NIWA urges all levels of government, Indigenous leadership, and community stakeholders to heed the findings of the Poverty Report Card and to take decisive action to address poverty in Nunavut.

For more information on NIWA’s advocacy efforts and initiatives, please visit www.amautiit.ca

Unprecedented Progress on Poverty Reduction Being Undone

Campaign 2000 releases its annual report on child and family poverty, Unprecedented Progress on Poverty Reduction Being Undone. The report finds that in 2021, despite the historic progress achieved in 2020, Canada saw a sharp upswing in national child poverty rates. As pandemic benefits wound down and the cost of living rose, poverty rates rebounded, resulting in over 1 million children living in poverty.

Using tax filer data from 2021, the latest available, this update finds that the child poverty rate rose to 15.6%, up from 13.5% in 2020 (using the Census Family Low Income Measure, After Tax). That represents 163,550 more children living with the short – and long-term physical, mental, emotional, economic and social harms of poverty.

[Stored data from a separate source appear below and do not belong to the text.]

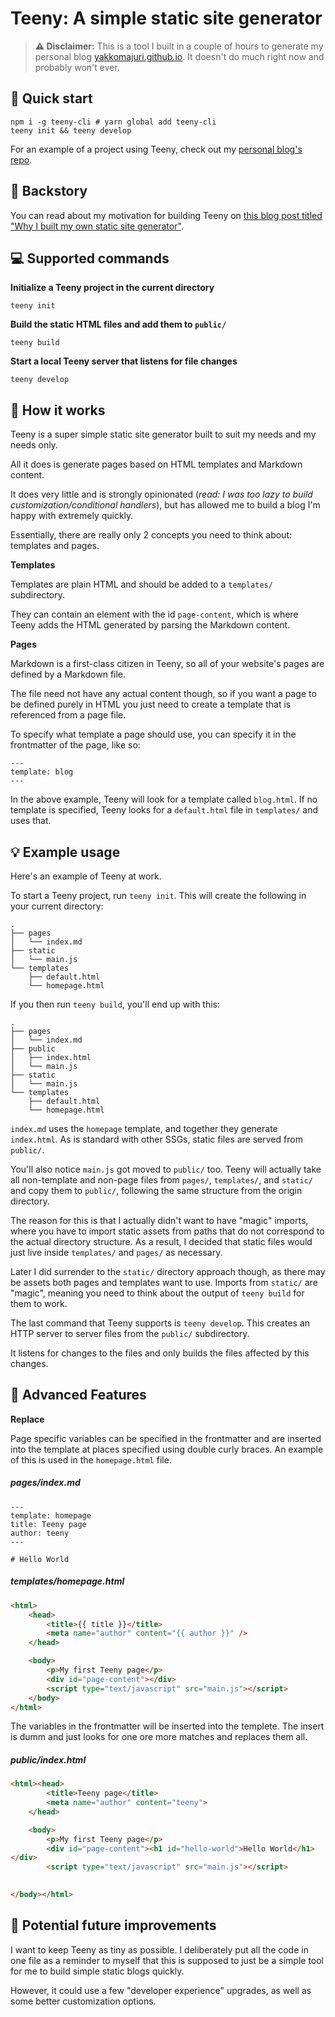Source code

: # Teeny: A simple static site generator

> **⚠️ Disclaimer:** This is a tool I built in a couple of hours to generate my personal blog [yakkomajuri.github.io](https://yakkomajuri.github.io). It doesn't do much right now and probably won't ever.

## 🏃 Quick start

```shell
npm i -g teeny-cli # yarn global add teeny-cli
teeny init && teeny develop
```

For an example of a project using Teeny, check out my [personal blog's repo](https://github.com/yakkomajuri/yakkomajuri.github.io).

## 📖 Backstory

You can read about my motivation for building Teeny on [this blog post titled "Why I built my own static site generator"](https://yakkomajuri.github.io/blog/teeny).

## 💻 Supported commands

**Initialize a Teeny project in the current directory**

```shell
teeny init
```

**Build the static HTML files and add them to `public/`**

```shell
teeny build
```

**Start a local Teeny server that listens for file changes**

```shell
teeny develop
```

## 📄 How it works

Teeny is a super simple static site generator built to suit my needs and my needs only.

All it does is generate pages based on HTML templates and Markdown content.

It does very little and is strongly opinionated (_read: I was too lazy to build customization/conditional handlers_), but has allowed me to build a blog I'm happy with extremely quickly.

Essentially, there are really only 2 concepts you need to think about: templates and pages.

**Templates**

Templates are plain HTML and should be added to a `templates/` subdirectory.

They can contain an element with the id `page-content`, which is where Teeny adds the HTML generated by parsing the Markdown content.

**Pages**

Markdown is a first-class citizen in Teeny, so all of your website's pages are defined by a Markdown file.

The file need not have any actual content though, so if you want a page to be defined purely in HTML you just need to create a template that is referenced from a page file.

To specify what template a page should use, you can specify it in the frontmatter of the page, like so:

```
---
template: blog
---
```

In the above example, Teeny will look for a template called `blog.html`. If no template is specified, Teeny looks for a `default.html` file in `templates/` and uses that.

## 💡 Example usage

Here's an example of Teeny at work.

To start a Teeny project, run `teeny init`. This will create the following in your current directory:

```
.
├── pages
│   └── index.md
├── static
│   └── main.js
└── templates
    ├── default.html
    └── homepage.html
```

If you then run `teeny build`, you'll end up with this:

```
.
├── pages
│   └── index.md
├── public
│   ├── index.html
│   └── main.js
├── static
│   └── main.js
└── templates
    ├── default.html
    └── homepage.html
```

`index.md` uses the `homepage` template, and together they generate `index.html`. As is standard with other SSGs, static files are served from `public/`.

You'll also notice `main.js` got moved to `public/` too. Teeny will actually take all non-template and non-page files from `pages/`, `templates/`, and `static/` and copy them to `public/`, following the same structure from the origin directory.

The reason for this is that I actually didn't want to have "magic" imports, where you have to import static assets from paths that do not correspond to the actual directory structure. As a result, I decided that static files would just live inside `templates/` and `pages/` as necessary.

Later I did surrender to the `static/` directory approach though, as there may be assets both pages and templates want to use. Imports from `static/` are "magic", meaning you need to think about the output of `teeny build` for them to work.

The last command that Teeny supports is `teeny develop`. This creates an HTTP server to server files from the `public/` subdirectory.

It listens for changes to the files and only builds the files affected by this changes.

## 🤖 Advanced Features

**Replace**

Page specific variables can be specified in the frontmatter and are inserted into the template at places specified using double curly braces. An example of this is used in the `homepage.html` file.


##### pages/index.md
```
---
template: homepage
title: Teeny page
author: teeny
---

# Hello World
```

##### templates/homepage.html
```html
<html>
    <head>
        <title>{{ title }}</title>
        <meta name="author" content="{{ author }}" />
    </head>

    <body>
        <p>My first Teeny page</p>
        <div id="page-content"></div>
        <script type="text/javascript" src="main.js"></script>
    </body>
</html>
```
The variables in the frontmatter will be inserted into the templete. The insert is dumm and just looks for one ore more matches and replaces them all.

##### public/index.html
```html
<html><head>
        <title>Teeny page</title>
        <meta name="author" content="teeny">
    </head>

    <body>
        <p>My first Teeny page</p>
        <div id="page-content"><h1 id="hello-world">Hello World</h1>
</div>
        <script type="text/javascript" src="main.js"></script>
    

</body></html>
```

## 🔮 Potential future improvements

I want to keep Teeny as tiny as possible. I deliberately put all the code in one file as a reminder to myself that this is supposed to just be a simple tool for me to build simple static blogs quickly.

However, it could use a few "developer experience" upgrades, as well as some better customization options.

This year’s national report finds that rates of child poverty increased in every province and territory from 2020 to 2021. Disproportionately higher rates were seen for people marginalized by colonization, racism and systemic discrimination, including First Nations, Inuit and Métis children and racialized and migrant children.

The progress achieved in 2020 revealed that there is room for more ambitious targets for poverty reduction in Canada. Campaign 2000 was founded after the unanimous 1989 federal motion to eradicate child poverty by the year 2000. The federal government’s 2015 commitment to the United Nations 2030 Agenda and Sustainable Development Goals, the first of which is No Poverty, signaled an important re-prioritization of poverty eradication. But the latest data presented in this year’s report show troubling signs that progress towards ending child and family poverty is reversing.

Accelerated efforts are required for Canada to meet its human rights obligations to end poverty. This report offers more than 30 recommendations that cover inequality, income security, housing, child care, decent work and healthcare, and calls for bold action to eradicate child and family poverty in Canada.

Key Findings from the 2023 National Report Update:

  • Over 1 million children lived in poverty (1,162,460 or 15.6%) in 2021.
  • The national child poverty rate increased by 2.1 percentage points between 2020-2021, following a historic reduction of 4.2 percentage points between 2019-2020. This increase represents an additional 163,550 children living in poverty.
  • The child poverty rate is higher (16.1%) for children under six than all children.  
  • Rates of child poverty increased in every province and territory, with highest increases in Saskatchewan amongst the provinces (child poverty rate of 24.2%) and Nunavut amongst the territories (child poverty rate of 35.8%).
  • The gap between wealthy and low-income families widened, as families in the bottom decile of income distribution had only 1.6% of the total share of income compared to families in the top decile, who had 25.4%.
  • Government transfers, such as the Canada Child Benefit (CCB), are powerful poverty reduction tools.  The CCB reduced child poverty by 9.2 percentage points in 2021.
  • Child and family poverty disproportionately affects marginalized communities due to the historic and current violence of colonialism, racism and systemic discrimination.
  • Canada’s universal child care plan must include low-income children with a sliding scale fee model of $0 to $10 maximum.  All child care expansion must be within the public and non-profit sectors.

Want to read more? 

Click on the following links to read and download the 2023 report cards.

English National Update and Press Release

French National Update and Press Release

Check out the provincial and territorial report cards as they become available:

British Columbia Report Card
BC Child Poverty Report Card 2023 – First Call Child and Youth Advocacy Society (firstcallbc.org)
2023 CPRC Media Materials – First Call Child and Youth Advocacy Society (firstcallbc.org)
2023 BC Child Poverty Maps – First Call Child and Youth Advocacy Society (firstcallbc.org)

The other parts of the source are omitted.